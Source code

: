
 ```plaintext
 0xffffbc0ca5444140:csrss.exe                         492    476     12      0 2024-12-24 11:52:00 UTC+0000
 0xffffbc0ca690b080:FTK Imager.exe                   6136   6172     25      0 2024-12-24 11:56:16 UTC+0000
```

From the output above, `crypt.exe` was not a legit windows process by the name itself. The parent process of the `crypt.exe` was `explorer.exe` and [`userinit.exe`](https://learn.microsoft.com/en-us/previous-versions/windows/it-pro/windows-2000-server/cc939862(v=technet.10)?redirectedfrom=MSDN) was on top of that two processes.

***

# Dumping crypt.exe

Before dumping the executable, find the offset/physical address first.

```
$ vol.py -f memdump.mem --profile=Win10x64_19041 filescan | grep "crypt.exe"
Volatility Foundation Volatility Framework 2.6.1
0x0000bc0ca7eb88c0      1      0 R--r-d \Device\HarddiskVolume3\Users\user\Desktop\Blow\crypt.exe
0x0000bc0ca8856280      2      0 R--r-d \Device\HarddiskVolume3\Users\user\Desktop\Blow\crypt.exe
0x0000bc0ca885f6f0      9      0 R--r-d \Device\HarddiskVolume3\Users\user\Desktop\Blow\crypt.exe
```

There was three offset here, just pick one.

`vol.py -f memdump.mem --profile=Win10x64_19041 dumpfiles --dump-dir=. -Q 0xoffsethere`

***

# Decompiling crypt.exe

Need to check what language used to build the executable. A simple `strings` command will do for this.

..............................

What to produce
Your task is to copy each line from the material above that includes the word "executable".

Answer box
Before dumping the executable, find the offset/physical address first.
Need to check what language used to build the executable. A simple `strings` command will do for this.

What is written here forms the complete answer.